Due (in part) to medical advances and better life style choices, the average life span of Americans has dramatically increased in recent years. The years 1959-2016 saw the average life span grow by nearly a decade, and we’ve now grown accustomed to this longer average life span as well as the cultural and political consequences of it.
However, many people are unaware that the average life span actually decreased for three consecutive years between 2014 and 2016, and we are again seeing a surge in deaths of young people that will again lower the average American life span. The underlying reason for this is a cluster of causes of death known collectively as “deaths from despair.” Deaths from despair include drug overdose, diseases related to alcohol abuse and suicide, and stem from a variety of causes ultimately rooted in feelings of hopelessness. Unfortunately, this epidemic is mostly impacting men in the prime of their life, and the mainstream media has been relatively silent on this critical issue.
Despair is a difficult thing to understand. According to Psychology Today “Clinical despair can be conceptualized as a profound and existential hopelessness, helplessness, powerlessness and pessimism about life and the future.”
Victor Frankl, a holocaust survivor, neurologist, psychiatrist and author of the book “Man’s Search for Meaning”, explains that “despair is suffering without meaning.”
If we consider these psychological definitions of despair and consider the increasing trend of deaths from despair in America, we necessarily conclude that there has been an increase in meaningless suffering within our nation. People are turning to drug and alcohol use, or, tragically, taking their own lives. You might be shocked to learn that suicide is the No. 2 cause of all deaths for men under the age of 45, second only to unintentional injury, according to Medical News Today. In 2017 alone, an estimated 150,000 American lives were lost due to despair. For comparison, around 58,000 American soldiers died fighting in the entire Vietnam War.
The coronavirus pandemic has been exacerbating feelings of despair and hopelessness. Economic lockdowns have been imposed with seemingly regard for the psychological impact they have and the consequences are now becoming apparent. According to the federal Center for Disease Control and Prevention during a late-June survey, 40% of U.S. adults reported struggling with mental health or substance abuse. Additionally, 31% reported anxiety or depression symptoms, 13% started or increased substance abuse, 26% exhibited trauma/stressor-related disorder symptoms and (most concerning of all), 11% of U.S. adults seriously considered suicide. Breaking down these numbers further, 25.5% Americans aged 18-24 and 16% of Americans aged 25-44 had seriously considered suicide within the past 30 days.
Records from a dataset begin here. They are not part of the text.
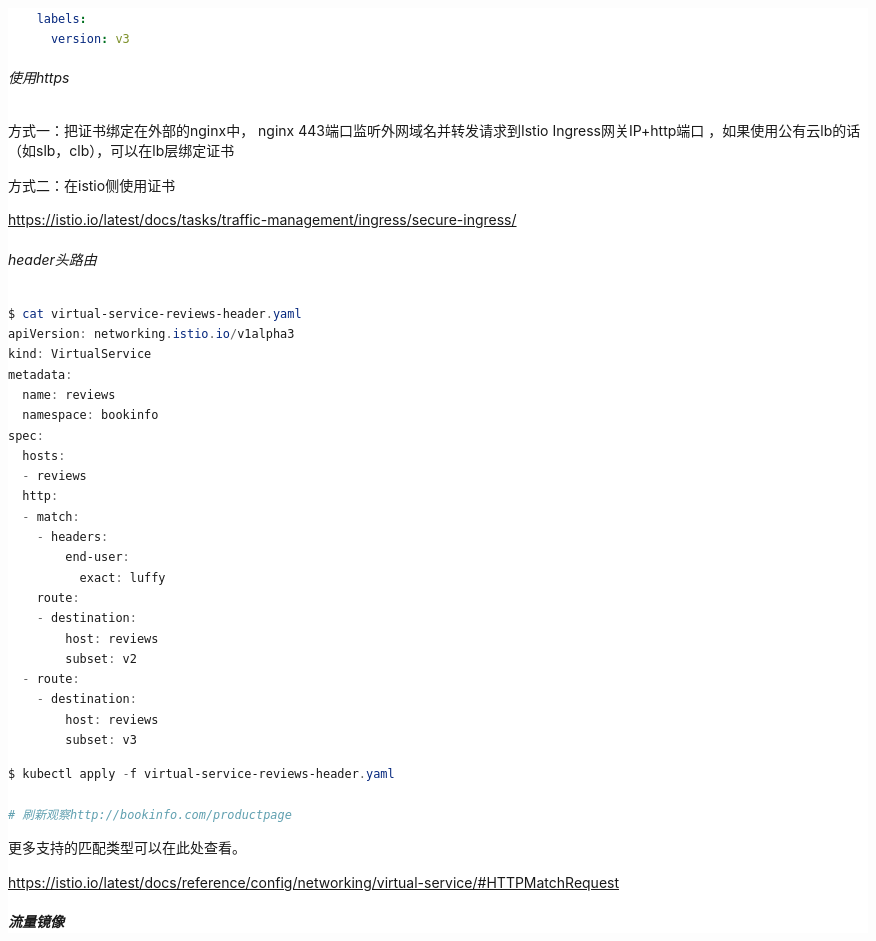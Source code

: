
 ```yaml
    labels:
      version: v3
```



###### 使用https

方式一：把证书绑定在外部的nginx中， nginx 443端口监听外网域名并转发请求到Istio Ingress网关IP+http端口 ，如果使用公有云lb的话（如slb，clb），可以在lb层绑定证书

方式二：在istio侧使用证书

https://istio.io/latest/docs/tasks/traffic-management/ingress/secure-ingress/



###### header头路由

```powershell
$ cat virtual-service-reviews-header.yaml
apiVersion: networking.istio.io/v1alpha3
kind: VirtualService
metadata:
  name: reviews
  namespace: bookinfo
spec:
  hosts:
  - reviews
  http:
  - match:
    - headers:
        end-user:
          exact: luffy
    route:
    - destination:
        host: reviews
        subset: v2
  - route:
    - destination:
        host: reviews
        subset: v3
```

```powershell
$ kubectl apply -f virtual-service-reviews-header.yaml

# 刷新观察http://bookinfo.com/productpage
```



更多支持的匹配类型可以在此处查看。

https://istio.io/latest/docs/reference/config/networking/virtual-service/#HTTPMatchRequest



##### 流量镜像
Those numbers are staggering. Unfortunately, our elected leaders and national media outlets have shown little concern for these stats in light of the coronavirus panic, demonstrated by the fact that we’ve yet begun another round of economic lockdowns. Ordinary Americans impacted by despair know that the lockdowns are causing harm, but not many in positions of power are talking about the actual risk to lives of these policies.
We need to start talking about these things together, as a community. The longer that this information hides in the darkness, the stronger its power grows. We need to guard ourselves and our beloved friends, family and neighbors against the feelings of despair that creep into our lives before it’s too late. This trend of tragedy will maintain its foothold as long as people continue to suffer in silence.
Aside from actively engaging with those around us, the best thing we can do is to create meaning in our own lives in as many ways as we can. When our meaning comes from one source, and then that is taken away from us, it is exceedingly difficult to combat feelings of hopelessness and fear. If all your meaning comes from your work, maintaining a certain lifestyle, or a full social calendar, when an economic lockdown threatens that there isn’t much to protect your psyche. We need to take an active role in finding a strong sense of meaning in our lives, and if you’re someone who already has done this then you can play a role in identifying and aiding those who are more at risk.
In an age of social media and busyness that limits our ability to connect deeply with people, it can be hard to identify people who are struggling. If you are one of those people, reach out. And if despair isn’t a problem for you, it is likely a problem for somebody you know. Guard yourself from it by building meaning into your life in as many ways as possible, and help others by helping them build meaning into their lives. Life is full of pain and hardship, but suffering is a choice.
Viktor Frankl, no stranger to pain and suffering, reminds us that “between stimulus and response there is a space. In that space is our power to choose our response. In our response lies our growth and our freedom.”